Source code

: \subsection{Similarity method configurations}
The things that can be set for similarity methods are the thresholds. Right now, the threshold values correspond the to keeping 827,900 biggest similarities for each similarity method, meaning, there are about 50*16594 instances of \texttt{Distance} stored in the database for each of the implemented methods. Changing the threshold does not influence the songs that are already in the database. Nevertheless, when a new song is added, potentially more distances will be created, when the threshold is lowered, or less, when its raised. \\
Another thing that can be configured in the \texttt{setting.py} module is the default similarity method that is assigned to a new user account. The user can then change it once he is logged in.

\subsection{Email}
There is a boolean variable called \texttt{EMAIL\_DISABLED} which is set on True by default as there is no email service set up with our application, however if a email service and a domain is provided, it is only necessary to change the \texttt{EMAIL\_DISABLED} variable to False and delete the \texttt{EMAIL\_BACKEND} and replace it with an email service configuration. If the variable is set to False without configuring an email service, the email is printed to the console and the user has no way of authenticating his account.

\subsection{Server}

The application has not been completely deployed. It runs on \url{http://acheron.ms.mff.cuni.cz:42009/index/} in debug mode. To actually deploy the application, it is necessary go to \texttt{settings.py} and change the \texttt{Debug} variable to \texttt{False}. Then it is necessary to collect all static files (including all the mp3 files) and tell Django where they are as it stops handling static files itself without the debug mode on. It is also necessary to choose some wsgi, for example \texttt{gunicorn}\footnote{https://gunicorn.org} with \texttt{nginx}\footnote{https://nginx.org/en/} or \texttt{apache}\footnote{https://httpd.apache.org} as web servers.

——

▶ **Exercise requirements**
Write out the data a second time, exactly the same.

▶ **Task answer**
Source code

: \subsection{Similarity method configurations}
The things that can be set for similarity methods are the thresholds. Right now, the threshold values correspond the to keeping 827,900 biggest similarities for each similarity method, meaning, there are about 50*16594 instances of \texttt{Distance} stored in the database for each of the implemented methods. Changing the threshold does not influence the songs that are already in the database. Nevertheless, when a new song is added, potentially more distances will be created, when the threshold is lowered, or less, when its raised. \\
Another thing that can be configured in the \texttt{setting.py} module is the default similarity method that is assigned to a new user account. The user can then change it once he is logged in.

\subsection{Email}
There is a boolean variable called \texttt{EMAIL\_DISABLED} which is set on True by default as there is no email service set up with our application, however if a email service and a domain is provided, it is only necessary to change the \texttt{EMAIL\_DISABLED} variable to False and delete the \texttt{EMAIL\_BACKEND} and replace it with an email service configuration. If the variable is set to False without configuring an email service, the email is printed to the console and the user has no way of authenticating his account.

\subsection{Server}

The application has not been completely deployed. It runs on \url{http://acheron.ms.mff.cuni.cz:42009/index/} in debug mode. To actually deploy the application, it is necessary go to \texttt{settings.py} and change the \texttt{Debug} variable to \texttt{False}. Then it is necessary to collect all static files (including all the mp3 files) and tell Django where they are as it stops handling static files itself without the debug mode on. It is also necessary to choose some wsgi, for example \texttt{gunicorn}\footnote{https://gunicorn.org} with \texttt{nginx}\footnote{https://nginx.org/en/} or \texttt{apache}\footnote{https://httpd.apache.org} as web servers.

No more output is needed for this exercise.